第167話「ツンデレラ、旅立つ」

 これは無実の罪で追放を宣告されたエリザが白豚こと兄リチャードに反抗し、反逆罪で牢へ入ることになり、慌てる衛兵達を引き連れ自ら地下牢へと入った日の夜こと。


 彼女が牢内に設置されたソファにゆったりと座りながら、燭台の灯で読書に勤しんでいるところから。




「……ふふ、この本中々面白いわね」


 その時、エリザは独り言を呟きながら、夜中の読書に勤しんでいた。


 すると、


「エリザ様ー、ご無事ッスかー?」


 カンテラを持ったメイドのルーシーが音もなく現れ、鉄格子の外からエリザに話しかけた。


 だが、エリザは不思議そうな顔で首を傾げた後、


「あら?こんなところにジャージー牛の亡霊が出たわね。はっ!まさかこの牢は昔、牛舎で憐れにもステーキにされてしまった牛の怨念が……」


 わざとらしく驚きながら言った。


「ちょっとー!そんな訳あるかッス!」


 すると当然、その牛の幽霊?はキレ気味に叫んだ。


「ん?ああ、よく見ればルーシーじゃない、どうしたの?」


 そして、エリザはそれを見てクスクス笑った後、更にからかうようにルーシーに問うた。

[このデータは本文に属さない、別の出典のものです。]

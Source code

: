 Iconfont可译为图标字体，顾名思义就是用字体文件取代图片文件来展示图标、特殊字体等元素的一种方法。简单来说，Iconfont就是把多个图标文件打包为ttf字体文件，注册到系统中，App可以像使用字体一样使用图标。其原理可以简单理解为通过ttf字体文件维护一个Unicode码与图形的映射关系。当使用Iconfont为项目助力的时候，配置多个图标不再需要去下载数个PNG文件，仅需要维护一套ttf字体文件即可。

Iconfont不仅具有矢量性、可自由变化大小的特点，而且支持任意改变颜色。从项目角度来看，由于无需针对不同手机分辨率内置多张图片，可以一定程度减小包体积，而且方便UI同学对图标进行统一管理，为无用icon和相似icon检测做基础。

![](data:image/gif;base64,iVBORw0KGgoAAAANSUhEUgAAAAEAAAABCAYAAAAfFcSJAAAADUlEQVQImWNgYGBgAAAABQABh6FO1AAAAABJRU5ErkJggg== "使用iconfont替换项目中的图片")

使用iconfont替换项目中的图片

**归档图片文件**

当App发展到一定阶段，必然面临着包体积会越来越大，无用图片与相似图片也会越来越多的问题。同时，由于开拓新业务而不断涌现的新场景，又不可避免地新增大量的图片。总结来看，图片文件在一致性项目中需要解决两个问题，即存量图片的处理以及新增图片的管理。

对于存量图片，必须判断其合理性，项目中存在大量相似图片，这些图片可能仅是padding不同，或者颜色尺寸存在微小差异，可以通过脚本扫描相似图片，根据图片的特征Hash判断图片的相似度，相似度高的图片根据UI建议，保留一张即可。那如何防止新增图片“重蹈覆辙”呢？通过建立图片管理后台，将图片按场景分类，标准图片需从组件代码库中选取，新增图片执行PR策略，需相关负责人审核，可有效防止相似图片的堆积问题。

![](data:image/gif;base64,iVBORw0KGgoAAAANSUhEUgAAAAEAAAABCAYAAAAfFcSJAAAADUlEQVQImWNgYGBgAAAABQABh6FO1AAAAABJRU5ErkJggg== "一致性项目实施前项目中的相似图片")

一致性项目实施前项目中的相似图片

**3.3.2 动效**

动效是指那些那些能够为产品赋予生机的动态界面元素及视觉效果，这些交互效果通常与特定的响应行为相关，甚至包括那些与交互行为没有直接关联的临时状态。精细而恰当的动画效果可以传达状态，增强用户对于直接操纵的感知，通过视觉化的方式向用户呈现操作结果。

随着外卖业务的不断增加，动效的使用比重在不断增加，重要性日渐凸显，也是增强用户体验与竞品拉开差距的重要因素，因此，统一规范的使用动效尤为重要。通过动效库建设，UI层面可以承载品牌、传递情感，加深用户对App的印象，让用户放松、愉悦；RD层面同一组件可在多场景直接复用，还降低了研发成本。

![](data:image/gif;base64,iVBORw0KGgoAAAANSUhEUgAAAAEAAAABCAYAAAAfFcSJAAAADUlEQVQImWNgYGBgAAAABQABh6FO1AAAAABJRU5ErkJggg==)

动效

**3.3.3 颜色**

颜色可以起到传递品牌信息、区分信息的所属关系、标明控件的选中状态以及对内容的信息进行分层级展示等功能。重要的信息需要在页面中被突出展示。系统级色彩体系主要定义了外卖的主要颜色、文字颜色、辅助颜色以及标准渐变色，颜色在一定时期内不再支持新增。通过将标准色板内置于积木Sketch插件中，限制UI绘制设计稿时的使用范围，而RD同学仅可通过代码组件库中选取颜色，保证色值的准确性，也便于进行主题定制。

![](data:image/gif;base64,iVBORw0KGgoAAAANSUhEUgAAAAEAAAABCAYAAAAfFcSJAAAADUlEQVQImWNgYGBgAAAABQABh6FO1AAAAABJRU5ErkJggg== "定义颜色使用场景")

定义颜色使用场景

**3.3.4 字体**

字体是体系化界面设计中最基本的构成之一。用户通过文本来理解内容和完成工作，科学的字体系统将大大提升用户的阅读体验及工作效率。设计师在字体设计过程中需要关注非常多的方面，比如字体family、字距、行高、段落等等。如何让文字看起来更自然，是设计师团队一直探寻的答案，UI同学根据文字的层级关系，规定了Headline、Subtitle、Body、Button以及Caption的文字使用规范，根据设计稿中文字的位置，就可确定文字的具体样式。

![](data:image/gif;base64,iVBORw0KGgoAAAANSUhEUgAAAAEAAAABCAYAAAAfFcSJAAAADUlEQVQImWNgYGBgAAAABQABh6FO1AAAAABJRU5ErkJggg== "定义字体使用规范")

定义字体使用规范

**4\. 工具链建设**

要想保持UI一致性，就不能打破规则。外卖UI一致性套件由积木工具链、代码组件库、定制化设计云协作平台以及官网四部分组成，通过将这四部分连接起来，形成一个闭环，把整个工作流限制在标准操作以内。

「えー、どうしてって……一応助けに来たんスけど……」


 登場してから、いじられっぱなしのルーシーは顔を引き攣らせながら答えた。


「そう。でも少し待ちなさい。さっき牢番の方に借りたこの本、パンにゃんだ著『シャケと猛獣達に悪役令嬢を添えて』が良いところなのよ」


 しかし、エリザはまだそんなことを言ってふざけている。


「えー……何スかー、その意味不明なタイトルはー……じゃなくてー!エリザ様ー!」


 と、ここで再びルーシーがキレ始めてしまい、


「はいはい、冗談よ。では、まずは現状を教えてちょうだい。あ、扉の鍵は掛かっていないから、まずは中へお入りなさい。あ、良かったらお茶飲む?」


 エリザは苦笑しながら真面目な話を始めるのかと思いきや、またまた意味不明なことを言い出した。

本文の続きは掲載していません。